Thousands of Rohingya families have fled horrific violence. Their villages have been burnt to the ground.

Rohingya children are in need of urgent medicine, food, clean water and supplies to survive.

Rohingya Postcard Resized Web2

This is Rahmmot.

He is one-and-a-half years old, and he has already seen so much violence. His home was burned to the ground and his village destroyed.
He and his mother were shot at as they fled into the night.


Rahmmot and his mother Majuma are Rohingya, an ethnic group that is known to be one of the world’s most persecuted minorities. Major violence against Rohingya people has seen families fleeing for their lives from Myanmar’s northern Rakhine State.

Children are right now living in makeshift shelters in Bangladesh. Food is scarce. Clean water is hard to come by. Medicine is needed to treat and stop the spread of diseases.  

Families have been pouring into the cramped camp in Bangladesh. Even though the Myanmar government has agreed to take them back, the camp is still overflowing with people.


The monsoon season will hit any day now and we are very concerned the thousands of people living here. Heavy rains will likely flood toilet blocks, contaminating children’s drinking water with human waste. Children are already getting sick from diseases that spread like wildfire through the camp.

Your support will make sure children living in the makeshift shelters in Cox's Bazar receive essential clean water. You will also give lifesaving medicine to children like Rahmmot that are already suffering from diseases like diarrhoea from the dirty water that they have to drink. The camp is overflowing with families and you can make sure families get vital food parcels to help keep feeding their children. 


Rahmmot's mother, Rabeya, described what life is like in the huge camps of Cox's Bazar:

"Rahmmot also has spots all over his body but I don’t know what it is. Most of the people here are getting sick. I already know of five people who have died here because they were sick – two children and three adults.

I’ve also heard there are some people who are trying to kidnap children. It’s frightening. I never leave my son alone in our shelter.
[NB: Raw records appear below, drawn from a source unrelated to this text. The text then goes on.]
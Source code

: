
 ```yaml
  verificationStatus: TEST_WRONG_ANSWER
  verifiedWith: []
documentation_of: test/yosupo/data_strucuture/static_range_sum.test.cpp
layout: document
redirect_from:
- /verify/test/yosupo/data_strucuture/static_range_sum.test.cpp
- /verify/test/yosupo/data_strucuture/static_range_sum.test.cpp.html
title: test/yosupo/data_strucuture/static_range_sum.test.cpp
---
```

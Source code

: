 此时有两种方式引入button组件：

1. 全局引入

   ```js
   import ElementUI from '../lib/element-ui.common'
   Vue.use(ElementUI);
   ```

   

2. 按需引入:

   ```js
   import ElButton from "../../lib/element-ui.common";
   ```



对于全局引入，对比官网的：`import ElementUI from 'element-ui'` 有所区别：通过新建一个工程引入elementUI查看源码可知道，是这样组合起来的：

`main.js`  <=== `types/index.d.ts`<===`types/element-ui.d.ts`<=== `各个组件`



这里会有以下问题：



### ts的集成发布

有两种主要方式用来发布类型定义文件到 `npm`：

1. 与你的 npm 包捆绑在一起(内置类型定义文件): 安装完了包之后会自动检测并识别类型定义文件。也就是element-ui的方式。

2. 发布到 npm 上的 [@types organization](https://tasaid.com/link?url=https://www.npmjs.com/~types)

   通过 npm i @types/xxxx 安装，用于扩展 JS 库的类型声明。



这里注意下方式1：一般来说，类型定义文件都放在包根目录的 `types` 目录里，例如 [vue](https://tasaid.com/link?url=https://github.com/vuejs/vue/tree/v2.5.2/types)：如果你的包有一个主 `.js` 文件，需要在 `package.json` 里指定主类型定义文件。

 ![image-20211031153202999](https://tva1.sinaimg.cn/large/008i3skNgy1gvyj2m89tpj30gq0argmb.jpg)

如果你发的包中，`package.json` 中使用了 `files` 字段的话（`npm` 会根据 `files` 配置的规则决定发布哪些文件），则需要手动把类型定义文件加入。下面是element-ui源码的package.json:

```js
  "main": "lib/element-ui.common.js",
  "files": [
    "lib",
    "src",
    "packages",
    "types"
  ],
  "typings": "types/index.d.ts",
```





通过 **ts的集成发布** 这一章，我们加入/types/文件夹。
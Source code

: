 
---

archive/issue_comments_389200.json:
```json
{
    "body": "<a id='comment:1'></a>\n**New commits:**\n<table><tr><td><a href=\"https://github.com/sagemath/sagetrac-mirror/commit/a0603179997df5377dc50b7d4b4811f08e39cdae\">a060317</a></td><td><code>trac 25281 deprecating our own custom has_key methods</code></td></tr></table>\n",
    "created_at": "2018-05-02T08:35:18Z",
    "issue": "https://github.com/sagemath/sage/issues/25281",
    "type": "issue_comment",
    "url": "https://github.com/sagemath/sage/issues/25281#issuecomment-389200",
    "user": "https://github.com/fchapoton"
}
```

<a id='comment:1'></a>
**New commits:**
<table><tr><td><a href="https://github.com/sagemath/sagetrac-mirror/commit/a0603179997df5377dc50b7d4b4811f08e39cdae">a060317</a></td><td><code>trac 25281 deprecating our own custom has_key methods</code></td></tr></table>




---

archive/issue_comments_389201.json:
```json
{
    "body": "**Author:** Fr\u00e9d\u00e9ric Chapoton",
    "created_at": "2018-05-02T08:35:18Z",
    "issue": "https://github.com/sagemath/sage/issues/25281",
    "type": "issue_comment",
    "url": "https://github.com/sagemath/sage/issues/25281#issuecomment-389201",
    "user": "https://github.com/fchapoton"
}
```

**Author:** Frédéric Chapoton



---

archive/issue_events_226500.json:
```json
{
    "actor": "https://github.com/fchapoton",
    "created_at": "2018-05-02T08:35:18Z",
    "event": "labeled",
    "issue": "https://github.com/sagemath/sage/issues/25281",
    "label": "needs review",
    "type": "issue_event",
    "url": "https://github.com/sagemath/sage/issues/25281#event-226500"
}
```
Water is a big problem here for us. I have to go far away to fetch water, it takes half an hour each way and I need to go three times a day. I have to leave my son with his grandma so I can go.

But we still need better access to clean drinking water and latrines.

When the rains come, everything will be covered in mud, the toilets will overflow and human waste will be everywhere. Even more people will get sick and die. I worry every day about how we're all going to make it through this."